Funnel diagram showing attrition of study participants.
Descriptive data
Demographic and tumor characteristics
The median age of the entire study population was 58 (range, 17-87) years. At baseline, patients in the CTRT cohort had significantly worse tumor characteristics (29.2% had a diffuse type of tumor, 94.4% had stage II or III, 68.5% had lympho-vascular space invasion, and 85.4% had an involvement of lymph nodes, including 61.8% [47/76] who had an ECE) than those in the CT-alone cohort (Table 1).
Table 1.
Comparison of baseline variables in the 2 cohorts
| Variables | Categories/details | Total study population (N = 158) | CT-alone cohort (N = 69) | CTRT cohort (N = 89) | CT-alone vs CTRT cohort test statistic (df) |
CT-alone vs CTRT cohort P value (2 tailed)* |
|---|---|---|---|---|---|---|
| Demographic variables | ||||||
| Age (y) | Mean (SD) | 56.42 (12.240) | 57.91 (12.904) | 55.27 (11.641) | 1.350† (156) | .179 |
| Sex | Male | 101 (63.9%) | 45 (65.2%) | 56 (62.9%) | 0.089‡ (1) | .766 |
| Female | 57 (36.1%) | 24 (34.8%) | 33 (37.1%) | |||
| Tumor characteristics | ||||||
| Tumor location | Antro-pyloric | 98 (62.0%) | 41 (59.4%) | 57 (64.0%) | 6.519‡ (3) | .089 |
| GEJ | 9 (5.7%) | 7 (10.1%) | 2 (2.2%) | |||
| Fundus | 37 (23.4%) | 13 (18.8%) | 24 (27.0%) | |||
| Cardia | 14 (8.9%) | 8 (11.6%) | 6 (6.7%) | |||
| Tumor type | Intestinal | 30 (19.0%) | 8 (11.6%) | 22 (24.7%) | 19.218§ | <.001* |
| Diffuse | 32 (20.3%) | 6 (8.7%) | 26 (29.2%) | |||
| Mixed | 5 (3.2%) | 3 (4.3%) | 2 (2.2%) | |||
| Undifferentiated | 91 (57.6%) | 52 (75.4%) | 39 (43.8%) | |||
| Pathologic stage | I | 24 (15.2%) | 19 (27.5%) | 5 (5.6%) | 14.561‡ (2) | <.001* |
| II | 49 (31.0%) | 19 (27.5%) | 30 (33.7%) | |||
| III | 85 (53.8%) | 31 (44.9%) | 54 (60.7%) | |||
| Grade | 1 | 10 (6.3%) | 4 (5.8%) | 6 (6.7%) | 4.236§ | .341 |
| 2 | 56 (35.4%) | 29 (42.0%) | 27 (30.3%) | |||
| 3 | 85 (53.8%) | 32 (46.4%) | 53 (59.6%) | |||
| 4 | 1 (0.6%) | 1 (1.4%) | 0 (0.0%) | |||
| Unknown | 6 (3.8%) | 3 (4.3%) | 3 (3.4%) | |||
| Involvement of the lymph nodes | Positive lymph nodes with ECE | 73 (46.2%) | 26 (37.7%) | 47 (52.8%) | 16.591‡ (2) | <.001* |
| Positive lymph nodes without ECE | 42 (26.6%) | 13 (18.8%) | 29 (32.6%) | |||
| Lymph nodes-negative (not involved) | 43 (27.2%) | 30 (43.5%) | 13 (14.6%) | |||
| Perineural invasion | Positive | 70 (44.3%) | 29 (42.0%) | 41 (46.1%) | 0.257‡ (1) | .612 |
| Negative | 88 (55.7%) | 40 (58.0%) | 48 (53.9%) | |||
| Lympho-vascular space invasion | Positive | 94 (59.5%) | 33 (47.8%) | 61 (68.5%) | 6.920‡ (1) | .009* |
| Negative | 64 (40.5%) | 36 (52.2%) | 28 (31.5%) | |||
| Involvement of margins | Positive | 16 (10.1%) | 7 (10.1%) | 9 (10.1%) | 0.000‡ (1) | NA║ |
| Negative | 142 (89.9%) | 62 (89.9%) | 80 (89.9%) |
Abbreviations: CT = chemotherapy; CTRT = chemoradiation therapy; df = degree of freedom; ECE = extracapsular extension; GEJ = gastroesophageal junction; NA = not applicable.

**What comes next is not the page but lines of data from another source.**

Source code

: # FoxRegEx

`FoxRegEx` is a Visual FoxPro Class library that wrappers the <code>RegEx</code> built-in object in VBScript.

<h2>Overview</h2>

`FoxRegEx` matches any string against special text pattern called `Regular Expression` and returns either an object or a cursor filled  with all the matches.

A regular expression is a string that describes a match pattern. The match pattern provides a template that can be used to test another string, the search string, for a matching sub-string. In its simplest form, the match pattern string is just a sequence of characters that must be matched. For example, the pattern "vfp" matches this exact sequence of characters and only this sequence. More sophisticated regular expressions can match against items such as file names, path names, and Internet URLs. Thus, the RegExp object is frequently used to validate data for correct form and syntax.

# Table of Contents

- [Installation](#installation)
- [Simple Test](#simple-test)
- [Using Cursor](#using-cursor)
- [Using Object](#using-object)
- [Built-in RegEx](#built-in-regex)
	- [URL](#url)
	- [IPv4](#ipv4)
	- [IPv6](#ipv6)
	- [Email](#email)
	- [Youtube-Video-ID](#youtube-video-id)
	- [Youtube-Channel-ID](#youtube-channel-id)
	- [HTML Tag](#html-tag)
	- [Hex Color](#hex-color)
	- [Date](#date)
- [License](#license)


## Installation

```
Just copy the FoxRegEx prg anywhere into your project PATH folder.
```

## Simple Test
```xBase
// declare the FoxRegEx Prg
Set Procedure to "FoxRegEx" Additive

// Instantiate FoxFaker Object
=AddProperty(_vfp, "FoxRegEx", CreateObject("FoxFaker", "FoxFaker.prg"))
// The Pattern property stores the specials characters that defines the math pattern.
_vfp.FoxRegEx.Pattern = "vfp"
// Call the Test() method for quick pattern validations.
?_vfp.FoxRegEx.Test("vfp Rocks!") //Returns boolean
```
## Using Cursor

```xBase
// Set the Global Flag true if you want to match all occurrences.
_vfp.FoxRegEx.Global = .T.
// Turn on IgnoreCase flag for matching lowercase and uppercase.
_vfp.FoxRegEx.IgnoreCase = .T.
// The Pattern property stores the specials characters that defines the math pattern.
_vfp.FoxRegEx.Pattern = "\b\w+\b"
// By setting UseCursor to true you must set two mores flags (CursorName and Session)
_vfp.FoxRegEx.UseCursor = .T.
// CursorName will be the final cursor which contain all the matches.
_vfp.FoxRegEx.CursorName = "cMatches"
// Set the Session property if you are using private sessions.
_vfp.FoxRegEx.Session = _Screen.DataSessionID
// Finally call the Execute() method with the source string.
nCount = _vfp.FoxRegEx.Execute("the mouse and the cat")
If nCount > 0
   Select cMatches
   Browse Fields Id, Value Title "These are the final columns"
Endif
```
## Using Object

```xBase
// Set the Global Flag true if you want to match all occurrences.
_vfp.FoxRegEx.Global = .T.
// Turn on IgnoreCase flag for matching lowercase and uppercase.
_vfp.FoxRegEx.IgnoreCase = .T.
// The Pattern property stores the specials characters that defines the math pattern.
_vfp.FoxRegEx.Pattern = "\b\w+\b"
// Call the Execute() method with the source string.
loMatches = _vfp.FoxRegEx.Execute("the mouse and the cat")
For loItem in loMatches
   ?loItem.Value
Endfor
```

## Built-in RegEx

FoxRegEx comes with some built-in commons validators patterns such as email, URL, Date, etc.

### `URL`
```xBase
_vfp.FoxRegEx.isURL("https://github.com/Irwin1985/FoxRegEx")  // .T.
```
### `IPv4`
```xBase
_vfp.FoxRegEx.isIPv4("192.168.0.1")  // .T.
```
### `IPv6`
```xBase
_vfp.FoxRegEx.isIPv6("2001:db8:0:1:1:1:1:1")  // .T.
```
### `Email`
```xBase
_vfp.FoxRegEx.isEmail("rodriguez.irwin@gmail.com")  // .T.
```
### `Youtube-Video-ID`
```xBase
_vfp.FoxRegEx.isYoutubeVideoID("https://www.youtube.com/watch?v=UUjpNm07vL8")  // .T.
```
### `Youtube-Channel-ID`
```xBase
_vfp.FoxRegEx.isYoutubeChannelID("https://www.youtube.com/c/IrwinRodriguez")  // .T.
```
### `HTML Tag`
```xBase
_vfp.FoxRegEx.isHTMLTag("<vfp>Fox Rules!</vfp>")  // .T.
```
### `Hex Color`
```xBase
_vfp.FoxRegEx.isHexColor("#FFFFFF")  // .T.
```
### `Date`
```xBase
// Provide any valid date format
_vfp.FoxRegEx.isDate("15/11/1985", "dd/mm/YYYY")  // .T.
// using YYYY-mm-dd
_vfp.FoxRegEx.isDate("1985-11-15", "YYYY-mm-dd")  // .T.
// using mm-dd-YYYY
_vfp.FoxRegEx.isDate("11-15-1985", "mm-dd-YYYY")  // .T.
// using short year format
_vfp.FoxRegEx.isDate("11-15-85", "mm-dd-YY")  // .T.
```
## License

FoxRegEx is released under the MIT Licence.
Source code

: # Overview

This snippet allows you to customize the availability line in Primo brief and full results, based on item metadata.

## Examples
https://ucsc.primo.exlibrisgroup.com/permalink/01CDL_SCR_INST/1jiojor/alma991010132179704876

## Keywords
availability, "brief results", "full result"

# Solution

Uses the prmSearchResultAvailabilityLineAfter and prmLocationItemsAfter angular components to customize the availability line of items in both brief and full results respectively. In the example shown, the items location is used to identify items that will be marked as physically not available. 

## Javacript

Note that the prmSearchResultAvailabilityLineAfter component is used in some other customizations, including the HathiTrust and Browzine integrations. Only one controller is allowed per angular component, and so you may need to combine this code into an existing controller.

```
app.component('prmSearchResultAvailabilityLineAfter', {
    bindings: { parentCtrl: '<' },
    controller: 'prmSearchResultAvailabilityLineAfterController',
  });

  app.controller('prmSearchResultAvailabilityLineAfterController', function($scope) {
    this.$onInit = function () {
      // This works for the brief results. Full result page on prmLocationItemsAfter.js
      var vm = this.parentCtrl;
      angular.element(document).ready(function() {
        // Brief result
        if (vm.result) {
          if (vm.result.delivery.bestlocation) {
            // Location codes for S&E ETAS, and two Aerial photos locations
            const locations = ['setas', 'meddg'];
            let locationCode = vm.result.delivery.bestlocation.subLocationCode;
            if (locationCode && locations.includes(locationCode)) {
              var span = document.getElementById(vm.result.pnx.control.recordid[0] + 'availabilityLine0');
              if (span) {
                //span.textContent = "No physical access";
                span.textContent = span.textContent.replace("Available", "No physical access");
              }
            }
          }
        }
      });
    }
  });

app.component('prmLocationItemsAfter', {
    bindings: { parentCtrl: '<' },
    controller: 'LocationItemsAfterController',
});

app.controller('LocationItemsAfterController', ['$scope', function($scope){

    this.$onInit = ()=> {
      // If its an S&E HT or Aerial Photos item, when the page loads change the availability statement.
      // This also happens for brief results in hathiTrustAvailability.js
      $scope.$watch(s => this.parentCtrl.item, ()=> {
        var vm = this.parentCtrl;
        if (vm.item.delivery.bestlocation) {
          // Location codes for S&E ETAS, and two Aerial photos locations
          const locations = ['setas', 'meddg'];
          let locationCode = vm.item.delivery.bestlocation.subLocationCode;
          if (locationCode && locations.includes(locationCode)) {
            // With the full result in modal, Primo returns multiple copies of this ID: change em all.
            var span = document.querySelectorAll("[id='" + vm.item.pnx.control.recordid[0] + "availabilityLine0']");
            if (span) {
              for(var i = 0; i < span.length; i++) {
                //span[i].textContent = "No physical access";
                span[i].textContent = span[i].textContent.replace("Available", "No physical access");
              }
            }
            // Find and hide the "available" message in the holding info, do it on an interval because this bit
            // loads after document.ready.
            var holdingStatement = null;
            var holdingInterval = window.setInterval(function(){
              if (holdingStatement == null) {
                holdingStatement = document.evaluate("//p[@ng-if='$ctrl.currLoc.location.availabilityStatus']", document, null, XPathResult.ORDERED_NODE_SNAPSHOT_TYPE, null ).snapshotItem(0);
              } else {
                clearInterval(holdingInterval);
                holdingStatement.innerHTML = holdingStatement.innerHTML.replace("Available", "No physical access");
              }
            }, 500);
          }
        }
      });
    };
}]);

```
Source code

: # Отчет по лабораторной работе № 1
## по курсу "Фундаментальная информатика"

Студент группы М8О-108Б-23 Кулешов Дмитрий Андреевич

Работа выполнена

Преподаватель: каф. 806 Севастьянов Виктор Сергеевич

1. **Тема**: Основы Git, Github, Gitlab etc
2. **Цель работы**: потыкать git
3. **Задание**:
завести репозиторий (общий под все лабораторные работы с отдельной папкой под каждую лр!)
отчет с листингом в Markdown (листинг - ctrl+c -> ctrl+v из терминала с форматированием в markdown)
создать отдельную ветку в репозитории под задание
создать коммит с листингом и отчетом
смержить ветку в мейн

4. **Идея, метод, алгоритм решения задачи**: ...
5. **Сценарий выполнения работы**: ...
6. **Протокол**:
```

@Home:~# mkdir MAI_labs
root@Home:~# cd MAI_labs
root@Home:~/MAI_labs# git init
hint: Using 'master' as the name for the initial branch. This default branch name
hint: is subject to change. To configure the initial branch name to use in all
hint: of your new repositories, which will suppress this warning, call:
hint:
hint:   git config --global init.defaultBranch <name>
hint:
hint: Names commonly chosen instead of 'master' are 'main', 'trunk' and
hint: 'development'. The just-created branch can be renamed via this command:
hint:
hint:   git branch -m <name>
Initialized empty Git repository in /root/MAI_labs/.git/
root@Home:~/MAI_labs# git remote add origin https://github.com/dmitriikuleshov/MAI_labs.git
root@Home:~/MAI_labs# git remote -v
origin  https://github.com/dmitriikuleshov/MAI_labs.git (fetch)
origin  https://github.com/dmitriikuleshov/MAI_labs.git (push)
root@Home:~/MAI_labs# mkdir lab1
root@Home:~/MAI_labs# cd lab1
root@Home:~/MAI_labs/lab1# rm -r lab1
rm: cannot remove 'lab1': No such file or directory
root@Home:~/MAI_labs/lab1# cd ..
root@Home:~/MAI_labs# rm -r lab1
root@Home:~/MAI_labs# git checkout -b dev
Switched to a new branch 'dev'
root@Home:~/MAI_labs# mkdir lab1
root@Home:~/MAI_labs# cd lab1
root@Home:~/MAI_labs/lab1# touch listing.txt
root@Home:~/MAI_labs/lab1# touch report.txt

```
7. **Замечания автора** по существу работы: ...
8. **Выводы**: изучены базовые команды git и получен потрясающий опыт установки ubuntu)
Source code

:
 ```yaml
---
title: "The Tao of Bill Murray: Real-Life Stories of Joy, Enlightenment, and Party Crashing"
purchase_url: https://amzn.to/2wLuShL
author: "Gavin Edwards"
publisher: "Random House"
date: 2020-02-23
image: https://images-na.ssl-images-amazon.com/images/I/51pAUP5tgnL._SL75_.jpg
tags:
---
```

P ≤ .05 was considered significant.
t-Test statistic using independent samples t test. Equal variance assumed because Levene's test for equality of variances had a P value more than .05 (P = .271).
Pearson χ2 test.
Because >20% of cells had an expected count of less than 5, the Fisher-Freeman-Halton exact test was applied. The df is not reported with this test.
Because there was no difference in the proportion of positive results in the 2 groups, P value was not applicable.
Treatment-related factors
The majority (61.4%) of patients (37/69 in the CT-alone cohort and 60/89 in the CTRT cohort) underwent subtotal gastrectomy, whereas the remaining 38.6% underwent total gastrectomy. All the patients underwent D2 lymphadenectomy. For adjuvant therapy, 69 (43.7%) patients received CT alone, whereas 89 (56.3%) received CTRT. Seven of the 16 patients, who had the involvement of margins at baseline, refused radiation therapy, and hence were provided only CT (Table 1).
Outcome data
Of 158 patients, 82 (51.9%) patients were lost-to-follow-up, comprising 36/69 (52.2%) patients in the CT-alone cohort and 46/89 (51.7%) patients in the CTRT cohort. Hence, outcome data could be collected for 76 (47.8%) patients (33 in the CT-alone cohort and 43 in the CTRT cohort). Out of these, 60 patients were followed up physically in the study hospital, and 16 patients (or the family members who survived them) were contacted telephonically to collect the outcome data.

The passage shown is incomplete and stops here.